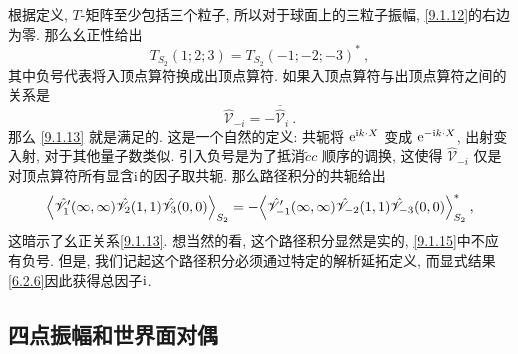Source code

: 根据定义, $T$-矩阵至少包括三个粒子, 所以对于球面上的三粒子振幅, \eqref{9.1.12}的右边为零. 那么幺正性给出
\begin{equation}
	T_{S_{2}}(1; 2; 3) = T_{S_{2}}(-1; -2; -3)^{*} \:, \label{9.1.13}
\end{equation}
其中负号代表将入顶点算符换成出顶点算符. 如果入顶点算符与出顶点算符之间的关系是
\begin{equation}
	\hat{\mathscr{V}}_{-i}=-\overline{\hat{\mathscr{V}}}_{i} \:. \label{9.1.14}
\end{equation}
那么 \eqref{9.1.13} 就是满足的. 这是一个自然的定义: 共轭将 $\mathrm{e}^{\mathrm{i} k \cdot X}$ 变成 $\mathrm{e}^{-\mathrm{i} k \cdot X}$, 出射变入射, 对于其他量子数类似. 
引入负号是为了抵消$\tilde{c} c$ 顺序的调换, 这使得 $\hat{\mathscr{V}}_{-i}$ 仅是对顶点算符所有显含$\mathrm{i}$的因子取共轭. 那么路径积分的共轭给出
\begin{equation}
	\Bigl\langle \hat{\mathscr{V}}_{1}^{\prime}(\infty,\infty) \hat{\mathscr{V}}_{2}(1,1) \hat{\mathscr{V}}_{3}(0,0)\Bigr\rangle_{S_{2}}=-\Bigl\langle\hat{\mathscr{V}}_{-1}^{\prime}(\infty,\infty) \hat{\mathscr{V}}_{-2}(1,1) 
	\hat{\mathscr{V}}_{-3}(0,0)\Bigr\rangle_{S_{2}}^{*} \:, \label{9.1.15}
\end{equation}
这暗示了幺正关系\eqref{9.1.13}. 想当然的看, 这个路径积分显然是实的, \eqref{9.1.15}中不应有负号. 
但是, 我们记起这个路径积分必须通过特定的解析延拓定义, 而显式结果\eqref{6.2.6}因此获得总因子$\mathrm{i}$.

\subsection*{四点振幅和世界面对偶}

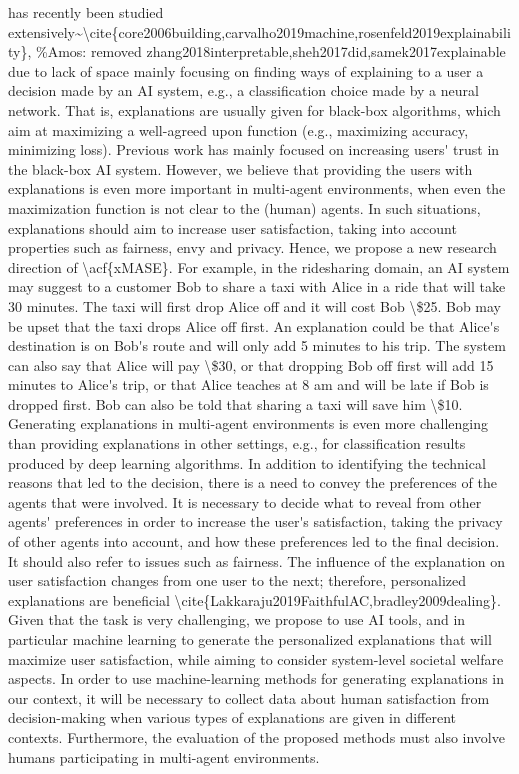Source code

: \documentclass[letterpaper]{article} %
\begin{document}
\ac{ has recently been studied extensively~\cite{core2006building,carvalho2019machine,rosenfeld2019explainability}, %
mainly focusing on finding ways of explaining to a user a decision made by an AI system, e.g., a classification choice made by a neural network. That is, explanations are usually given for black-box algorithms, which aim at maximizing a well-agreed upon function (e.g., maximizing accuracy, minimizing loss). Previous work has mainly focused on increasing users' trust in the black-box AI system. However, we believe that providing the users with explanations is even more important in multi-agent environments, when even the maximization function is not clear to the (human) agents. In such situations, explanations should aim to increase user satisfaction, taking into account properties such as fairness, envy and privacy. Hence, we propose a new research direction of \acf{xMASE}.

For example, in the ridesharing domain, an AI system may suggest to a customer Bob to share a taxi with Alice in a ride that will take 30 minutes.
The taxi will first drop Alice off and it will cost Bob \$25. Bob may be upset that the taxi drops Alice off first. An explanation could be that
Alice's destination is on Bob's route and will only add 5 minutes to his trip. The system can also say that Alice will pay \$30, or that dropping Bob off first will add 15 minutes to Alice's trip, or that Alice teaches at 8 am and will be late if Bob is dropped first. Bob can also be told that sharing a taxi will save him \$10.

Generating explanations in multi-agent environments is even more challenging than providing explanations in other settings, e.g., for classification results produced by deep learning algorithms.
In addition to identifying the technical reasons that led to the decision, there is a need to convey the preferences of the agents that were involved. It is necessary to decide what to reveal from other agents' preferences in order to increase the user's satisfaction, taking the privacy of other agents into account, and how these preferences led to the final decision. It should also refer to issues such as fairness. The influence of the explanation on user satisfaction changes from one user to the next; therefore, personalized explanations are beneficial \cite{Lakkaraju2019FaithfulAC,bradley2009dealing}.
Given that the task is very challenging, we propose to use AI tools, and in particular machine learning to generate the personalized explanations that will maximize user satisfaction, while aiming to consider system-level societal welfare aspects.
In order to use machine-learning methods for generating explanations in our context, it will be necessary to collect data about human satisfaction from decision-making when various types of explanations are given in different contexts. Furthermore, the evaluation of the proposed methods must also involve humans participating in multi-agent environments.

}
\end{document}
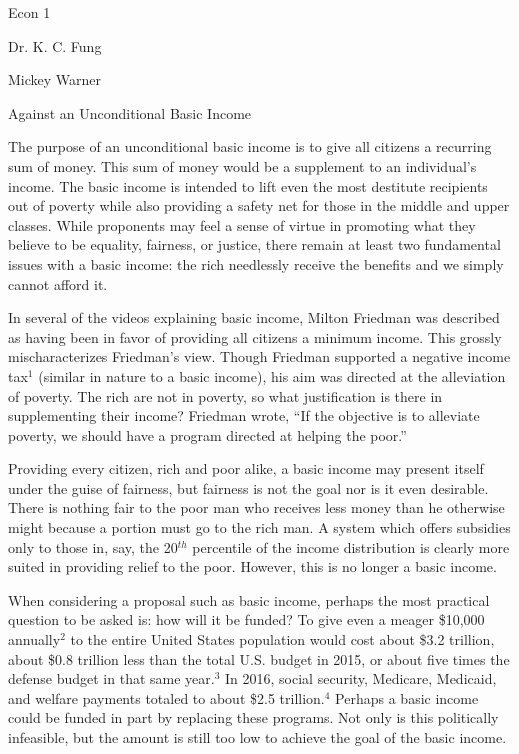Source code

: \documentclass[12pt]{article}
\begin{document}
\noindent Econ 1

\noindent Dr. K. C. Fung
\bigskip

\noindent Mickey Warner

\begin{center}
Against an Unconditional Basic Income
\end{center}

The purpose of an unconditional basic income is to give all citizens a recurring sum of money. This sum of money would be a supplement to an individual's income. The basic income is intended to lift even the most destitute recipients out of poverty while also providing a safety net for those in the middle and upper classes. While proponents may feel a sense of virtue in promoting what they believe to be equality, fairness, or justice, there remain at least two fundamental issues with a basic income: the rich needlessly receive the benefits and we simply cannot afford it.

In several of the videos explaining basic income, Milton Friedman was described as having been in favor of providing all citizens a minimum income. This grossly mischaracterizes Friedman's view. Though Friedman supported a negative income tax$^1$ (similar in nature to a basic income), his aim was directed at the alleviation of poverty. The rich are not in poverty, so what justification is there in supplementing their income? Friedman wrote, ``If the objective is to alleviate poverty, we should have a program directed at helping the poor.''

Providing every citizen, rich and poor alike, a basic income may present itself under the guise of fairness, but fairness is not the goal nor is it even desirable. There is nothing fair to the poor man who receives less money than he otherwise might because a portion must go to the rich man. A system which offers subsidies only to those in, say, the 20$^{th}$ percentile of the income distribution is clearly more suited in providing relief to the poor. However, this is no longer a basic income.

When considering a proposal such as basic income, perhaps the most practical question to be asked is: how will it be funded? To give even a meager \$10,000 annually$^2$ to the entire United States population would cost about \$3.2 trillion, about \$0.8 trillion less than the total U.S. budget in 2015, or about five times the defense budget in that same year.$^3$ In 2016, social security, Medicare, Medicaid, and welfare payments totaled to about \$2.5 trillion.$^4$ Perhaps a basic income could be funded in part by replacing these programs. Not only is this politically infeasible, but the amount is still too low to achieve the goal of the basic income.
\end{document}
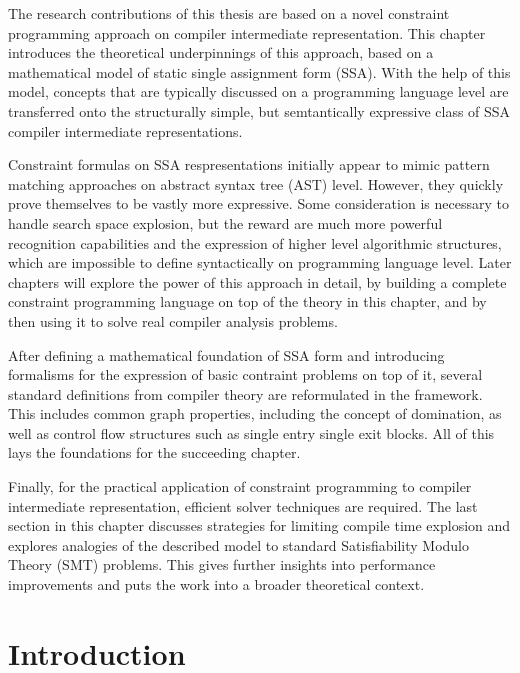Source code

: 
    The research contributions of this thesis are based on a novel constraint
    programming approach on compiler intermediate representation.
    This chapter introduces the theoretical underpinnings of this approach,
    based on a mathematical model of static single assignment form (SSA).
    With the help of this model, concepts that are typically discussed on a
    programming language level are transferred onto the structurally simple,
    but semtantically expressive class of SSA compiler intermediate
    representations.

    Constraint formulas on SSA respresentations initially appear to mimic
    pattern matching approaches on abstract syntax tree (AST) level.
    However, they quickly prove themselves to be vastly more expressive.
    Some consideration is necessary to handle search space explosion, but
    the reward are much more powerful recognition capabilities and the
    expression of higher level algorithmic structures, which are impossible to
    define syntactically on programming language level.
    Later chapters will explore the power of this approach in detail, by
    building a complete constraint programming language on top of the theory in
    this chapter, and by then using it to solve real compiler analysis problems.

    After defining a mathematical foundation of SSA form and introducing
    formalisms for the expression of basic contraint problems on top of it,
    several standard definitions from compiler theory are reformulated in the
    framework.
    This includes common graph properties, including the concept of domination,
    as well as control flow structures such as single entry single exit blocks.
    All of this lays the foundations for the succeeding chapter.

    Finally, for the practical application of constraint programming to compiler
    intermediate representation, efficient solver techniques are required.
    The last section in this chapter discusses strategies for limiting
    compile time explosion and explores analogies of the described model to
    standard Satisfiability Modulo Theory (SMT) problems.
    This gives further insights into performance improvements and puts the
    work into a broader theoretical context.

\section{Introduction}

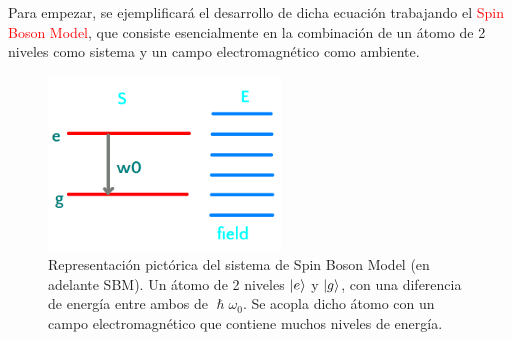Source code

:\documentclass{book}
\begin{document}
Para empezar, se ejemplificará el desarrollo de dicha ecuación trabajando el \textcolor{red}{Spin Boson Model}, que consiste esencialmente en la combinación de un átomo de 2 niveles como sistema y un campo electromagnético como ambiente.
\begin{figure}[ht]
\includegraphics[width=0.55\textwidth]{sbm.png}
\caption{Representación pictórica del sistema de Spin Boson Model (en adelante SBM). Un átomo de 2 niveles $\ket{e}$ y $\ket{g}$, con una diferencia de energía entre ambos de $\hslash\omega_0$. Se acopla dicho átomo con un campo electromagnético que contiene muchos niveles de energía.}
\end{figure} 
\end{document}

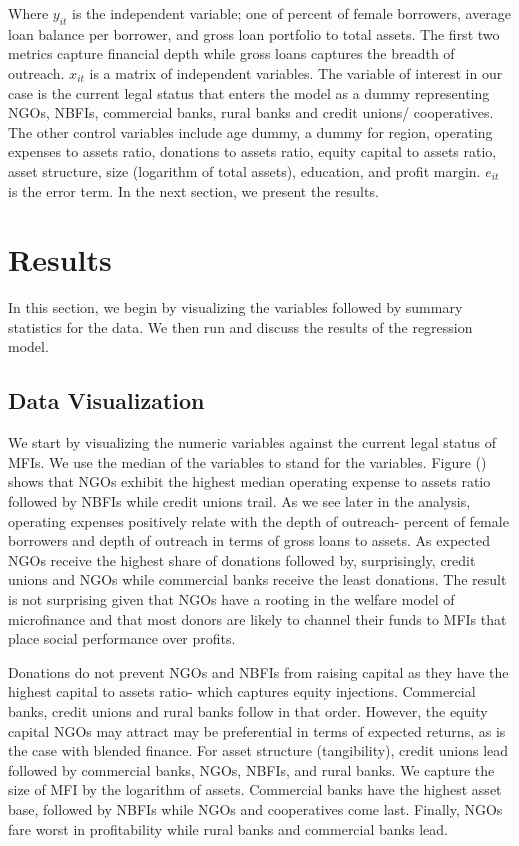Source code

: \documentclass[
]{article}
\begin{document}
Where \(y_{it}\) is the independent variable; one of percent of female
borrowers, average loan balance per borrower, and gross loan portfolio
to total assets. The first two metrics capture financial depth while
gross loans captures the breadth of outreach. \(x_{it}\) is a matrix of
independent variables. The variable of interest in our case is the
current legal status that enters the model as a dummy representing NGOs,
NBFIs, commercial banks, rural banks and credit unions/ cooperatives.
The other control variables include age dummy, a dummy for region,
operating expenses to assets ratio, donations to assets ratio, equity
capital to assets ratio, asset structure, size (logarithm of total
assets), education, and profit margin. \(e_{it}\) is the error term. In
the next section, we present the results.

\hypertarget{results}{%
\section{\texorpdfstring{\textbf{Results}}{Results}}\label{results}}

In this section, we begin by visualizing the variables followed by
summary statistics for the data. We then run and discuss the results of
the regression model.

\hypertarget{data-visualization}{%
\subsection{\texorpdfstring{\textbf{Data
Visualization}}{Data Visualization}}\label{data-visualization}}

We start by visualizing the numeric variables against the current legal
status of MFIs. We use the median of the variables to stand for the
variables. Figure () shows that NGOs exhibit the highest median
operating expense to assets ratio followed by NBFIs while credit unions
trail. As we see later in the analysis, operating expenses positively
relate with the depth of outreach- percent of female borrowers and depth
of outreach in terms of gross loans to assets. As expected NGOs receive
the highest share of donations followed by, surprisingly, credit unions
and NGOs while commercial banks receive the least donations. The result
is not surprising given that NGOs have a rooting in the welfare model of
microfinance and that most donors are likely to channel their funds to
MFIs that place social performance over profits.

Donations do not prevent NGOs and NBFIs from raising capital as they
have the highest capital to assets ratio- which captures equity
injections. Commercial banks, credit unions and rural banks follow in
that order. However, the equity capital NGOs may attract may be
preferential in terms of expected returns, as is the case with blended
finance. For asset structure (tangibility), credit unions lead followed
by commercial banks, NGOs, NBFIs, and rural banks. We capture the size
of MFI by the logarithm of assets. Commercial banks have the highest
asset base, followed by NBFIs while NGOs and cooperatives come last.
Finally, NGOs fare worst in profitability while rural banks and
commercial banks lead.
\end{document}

What this task involves: Using the listing above, say how many of its lines contain the string "taking", giving nothing but the figure.

Written solution: 2